BFTP: Age, Energy, Privacy, and Morals
I suspect my New Year's Eve plans this year, as in most recent years, will involve staying at home, eating a pizza, watching a movie, and retiring long, long before midnight. "Planning" these activities reminded of this observation...
In my experience, most morally questionable activities tend to be committed late at night.
So as I get older and my bedtime gets earlier, my opportunities, temptations, and need for privacy/secrecy diminish. This may be why I am less concerned about privacy issues than some of my younger colleagues. No one has yet to respond to my question:
Why do we as humans value privacy so highly?" One doesn't need to be a criminal or a pervert to still not want all of one's life in the public eye. The need for privacy is at a gut level, an inalienable right, and must have some primitive survival component behind it. But what are the tangible benefits of choosing what to share - and what to keep to oneself?
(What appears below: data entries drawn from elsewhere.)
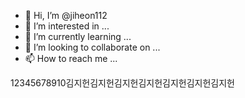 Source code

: - 👋 Hi, I’m @jiheon112
- 👀 I’m interested in ...
- 🌱 I’m currently learning ...
- 💞️ I’m looking to collaborate on ...
- 📫 How to reach me ...

<!---
jiheon112/jiheon112 is a ✨ special ✨ repository because its `README.md` (this file) appears on your GitHub profile.
You can click the Preview link to take a look at your changes.
--->
12345678910김지헌김지헌김지헌김지헌김지헌김지헌김지헌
While I don't keep the "location" services turned on for most of my phone apps, I have yet to discover a concrete reason I should not.
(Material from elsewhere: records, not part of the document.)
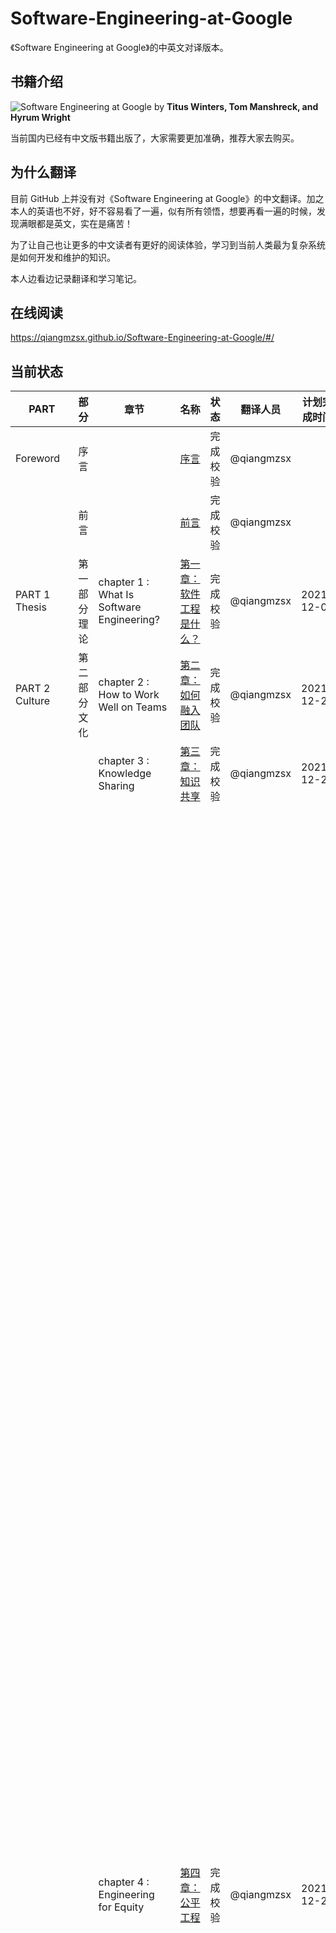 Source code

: # Software-Engineering-at-Google

《Software Engineering at Google》的中英文对译版本。

## 书籍介绍

![Software Engineering at Google](./assets/images/swe_at_google.2.cover.jpg)
by **Titus Winters, Tom Manshreck, and Hyrum Wright**

当前国内已经有中文版书籍出版了，大家需要更加准确，推荐大家去购买。

## 为什么翻译

目前 GitHub 上并没有对《Software Engineering at Google》的中文翻译。加之本人的英语也不好，好不容易看了一遍，似有所有领悟，想要再看一遍的时候，发现满眼都是英文，实在是痛苦！    

为了让自己也让更多的中文读者有更好的阅读体验，学习到当前人类最为复杂系统是如何开发和维护的知识。    

本人边看边记录翻译和学习笔记。  

## 在线阅读

https://qiangmzsx.github.io/Software-Engineering-at-Google/#/

## 当前状态

| PART              | 部分          | 章节                                               | 名称                                                         | 状态       | 翻译人员                                 | 计划完成时间   | 备注                                                         |
| ----------------- | ------------- | -------------------------------------------------- | ------------------------------------------------------------ | ---------- | ---------------------------------------- | -------------- | ------------------------------------------------------------ |
| Foreword          | 序言          |                                                    | [序言](./zh-cn/Foreword.md)                                  | 完成校验 | @qiangmzsx                               |                |                                                              |
|                   | 前言          |                                                    | [前言](./zh-cn/Preface.md)                                   | 完成校验 | @qiangmzsx                               |                |                                                              |
| PART 1 Thesis     | 第一部分 理论 | chapter 1 : What Is Software Engineering?          | [第一章：软件工程是什么？](./zh-cn/Chapter-1_What_Is_Software_Engineering/Chapter-1_What_Is_Software_Engineering.md) | 完成校验 | @qiangmzsx                               | 2021-12-02     | 2021-11-30 完成。<br />统一将政策改为策略                        |
| PART 2 Culture    | 第二部分 文化 | chapter 2 : How to Work Well on Teams              | [第二章：如何融入团队](./zh-cn/Chapter-2_How_to_Work_Well_on_Teams/Chapter-2_How_to_Work_Well_on_Teams.md) | 完成校验 | @qiangmzsx                               | 2021-12-20     | 2021-12-02 完成                                              |
|                   |               | chapter 3 : Knowledge Sharing                      | [第三章：知识共享](./zh-cn/Chapter-3_Knowledge_Sharing/Chapter-3_Knowledge_Sharing.md) | 完成校验 | @qiangmzsx                               | 2021-12-20     | 2021-12-05 完成                                              |
|                   |               | chapter 4 : Engineering for Equity                 | [第四章：公平工程](./zh-cn/Chapter-4_Engineering_for_Equity/Chapter-4_Engineering_for_Equity.md) | 完成校验 | @qiangmzsx                               | 2021-12-20     | 我现在还很难区分『平等』和『公平』。<br />平等和公平的区别：性质不同。本义不同。平等：指人们在社会、政治、经济、法律等方面享有相等待遇。公平：处理任何事情合情合理，不会偏袒哪一方面。<br />扩展资料： 性质不同：公平”是一种手段,“平等”是一个结果。 本义不同：平等强调的是无差别，而公平则强调公道、公正、不偏袒。或者说，是否承认存在差别，构成了公平与平等最主要的区别。平等否认存在差别，而公平则不然，它承认存在差别，并在此基础上得以实现。 平等意思：它是人和人之间的一种关系、人对人的一种态度，它是人类的终极理想之一。由于人之差异绝对的公平不存在，只有相对的平等，现代社会的进步就是人和人之间从不平等走向平等过程是平等逐渐实现的过程，遇到不道德之处一定要坚决消灭。 公平指公正，不偏不倚。平是指所有的参与者（人或者团体）的各项属性（包括投入、获得等）平均。公为公正、合理，能获得广泛的支持；平指平等、平均。 由于人之差异而没有绝对的公平，只有相对的公平。 |
|                   |               | chapter 5 : How to Lead a Team                     | [第五章：如何领导团队](./zh-cn/Chapter-5_How_to_Lead_a_Team/Chapter-5_How_to_Lead_a_Team.md) | 完成校验 | @qiangmzsx | 2022-05-02 |                                                              |
|                   |               | chapter 6 : Leading at Scale                       | [第六章：规模优先](./zh-cn/Chapter-6_Leading_at_Scale/Chapter-6_Leading_at_Scale.md) | 完成校验 | @FingerLiu                               | 2022-04-06     |                                                              |
|                   |               | chapter 7 : Measuring Engineering Productivity     | [第七章：测量工程效率](./zh-cn/Chapter-7_Measuring_Engineering_Productivity/Chapter-7_Measuring_Engineering_Productivity.md) | 完成校验 | @qiangmzsx                      | 2022-05-23 |  |
| PART 3 Processes  | 第三部分 流程 | chapter 8 : Style Guides and Rules                 | [第八章：风格指导和规则](./zh-cn/Chapter-8_Style_Guides_and_Rules/Chapter-8_Style_Guides_and_Rules.md)      | 完成校验     | @ll13                                    | 2022-04-18 |                                                              |
|                   |               | chapter 9 : Code Review                            | [第九章：代码审查](./zh-cn/Chapter-9_Code_Review/Chapter-9_Code_Review.md) | 完成校验 | @qiangmzsx                               | 2022-04-04     |                                                              |
|                   |               | chapter 10 : Documentation                         | [第十章：文档](./zh-cn/Chapter-10_Documentation/Chapter-10_Documentatio.md) | 完成校验 | @qiangmzsx                               | 2022-01-15     | 1、概述，大略地叙述，对文章或事物进行概括表达。在百度百科里，特指词条概述，对已有信息进行简明归纳。<br/>2、概念：人类在认识过程中，从感性认识上升到理性认识，把所感知的事物的共同本质特点抽象出来，加以概括，是自我认知意识的一种表达，形成概念式思维惯性。在人类所认知的思维体系中最基本的构筑单位。 |
|                   |               | chapter 11 : Testing Overview                      | [第十一章：测试概述](./zh-cn/Chapter-11_Testing_Overview/Chapter-11_Testing_Overview.md) | 完成校验 | @qiangmzsx                               | 2022-04-15     |                                                              |
|                   |               | chapter 12 : Unit Testing                          | [第十二章：单元测试](./zh-cn/Chapter-12_Unit_Testing/Chapter-12_Unit_Testing.md) | 完成校验 | @qiangmzsx                               | 2022-03-19     |                                                              |
|                   |               | chapter 13 : Test Doubles                          | [第十三章：测试替代](./zh-cn/Chapter-13_Test_Doubles/Chapter-13_Test_Doubles.md) | 完成校验 | @qiangmzsx                               | 2022-02-11完成 |                                                              |
|                   |               | chapter 14 : Larger Testing                        | [第十四章：大型测试](./zh-cn/Chapter-14_Larger_Testing/Chapter-14_Larger_Testing.md) | 完成校验 | @qiangmzsx                               |                |                                                              |
|                   |               | chapter 15 : Deprecation                           | [第十五章：废弃](./zh-cn/Chapter-15_Deprecation/Chapter-15_Deprecation.md) | 完成校验 | [jixiufeng](https://github.com/jixiuf)   |                |                                                              |
| PART 4 Tools      | 第四部分 工具 | chapter 16 : Version Control and Branch Management | [第十六章：版本控制和分支管理](./zh-cn/Chapter-16_Version_Control_and_Branch_Management/Chapter-16_Version_Control_and_Branch_Management.md) | 完成校验 | @qiangmzsx                               | 2022-04-07     |                                                              |
|                   |               | chapter 17 : Code Search                           | [第十七章：代码搜索](zh-cn/Chapter-17_Code_Search/Chapter-17_Code_Search.md) | 完成校验 | [caili](https://github.com/transfercai)  | 2022-02-16     |                                                              |
|                   |               | chapter 18 : Build Systems and Build Philosophy    | [第十八章：构建系统，构建理念](./zh-cn/Chapter-18_Build_Systems_and_Build_Philosophy/Chapter-18_Build_Systems_and_Build_Philosophy.md) | 完成校验 | @qiangmzsx                               | 2022-01-26     | 构件（功能模块化，前提是接口标准化）；组件对数据和方法的简单封装。 |
|                   |               | chapter 19 : Critique : Google’s Code Review Tool  | [第十九章：体验：谷歌的代码审查工具](./zh-cn/Chapter-19_Critique_Googles_Code_Review_Tool/Chapter-19_Critique_Googles_Code_Review_Tool.md) | 完成校验 | @qiangmzsx                               | 2022-01-30     |                                                              |
|                   |               | chapter 20 : Static Analysis                       | [第二十章：静态分析](./zh-cn/Chapter-20_Static_Analysis/Chapter-20_Static_Analysis.md) | 完成校验 | @yangjun                                 | 2022-04-24 |                                                              |
|                   |               | chapter 21 : Dependency Management                 | [第二十一章：依赖管理](./zh-cn/Chapter-21_Dependency_Management/Chapter-21_Dependency_Management.md) | 完成校验 | @qiangmzsx                               | 2022-03-013    |                                                              |
|                   |               | chapter 22 : Large-Scale Changes                   | [第二十二章：大规模变更](./zh-cn/Chapter-22_Large-Scale_Changes/Chapter-22_Large-Scale_Changes.md) | 完成校验 | @qiangmzsx                               | 2022-03-10     | 宠物类比的是传统服务器或虚拟机，每一个都被照顾得很好，不可或缺，不会自动变得有序。牛比的是云端服务器实例，量多、可替代、短生命周期，可以自动变得有序。 |
|                   |               | chapter 23 : Continuous Integration                | [第二十三章：持续集成](./zh-cn/Chapter-23_Continuous_Integration/Chapter-23_Continuous_Integration.md) | 完成待校验 | @qiangmzsx                               | 2022-03-06     |                                                              |
|                   |               | chapter 24 : Continuous Delivery                   | [第二十四章：持续交付](./zh-cn/Chapter-24_Continuous_Delivery/Chapter-24_Continuous_Delivery.md) | 完成待校验 | @qiangmzsx                               | 2022-03-08     |                                                              |
|                   |               | chapter 25 : Compute as a Service                  | [第二十五章：计算即服务](./zh-cn/Chapter-25_Compute_as_a_Service/Chapter-25_Compute_as_a_Service.md) | 完成待校验 | @qiangmzsx                               | 2022-02-23     |                                                              |
| PART 5 Conclusion | 第五部分 总结 | Afterword                                          | [后记](./zh-cn/Afterword.md)                                 | 完成待校验 | @qiangmzsx                               | 2022-01-26完成 |                                                              |

## Star
[![Stargazers over time](https://starchart.cc/qiangmzsx/Software-Engineering-at-Google.svg)](https://starchart.cc/qiangmzsx/Software-Engineering-at-Google)

## 授权许可

除特别声明外，本书中的内容使用 [CC BY-SA 3.0 License](http://creativecommons.org/licenses/by-sa/3.0/)（创作共用 署名-相同方式共享3.0 许可协议）授权，代码遵循 [BSD 3-Clause License](https://github.com/astaxie/build-web-application-with-golang/blob/master/LICENSE.md)（3 项条款的 BSD 许可协议）。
The age/energy continuum may also explain why it seems people become more judgmental the older they become. My guess is that they condemn the things they not longer have the energy to participate in themselves. Personally, I don't think I behave better because I've gone older, wiser, and more ethical - I just don't have the energy to be bad. Being bad is usually a lot of work and just takes more energy than I care to expend anymore. I save my energy for more important things like breathing and remaining upright.
They're my theories and I'm sticking with them.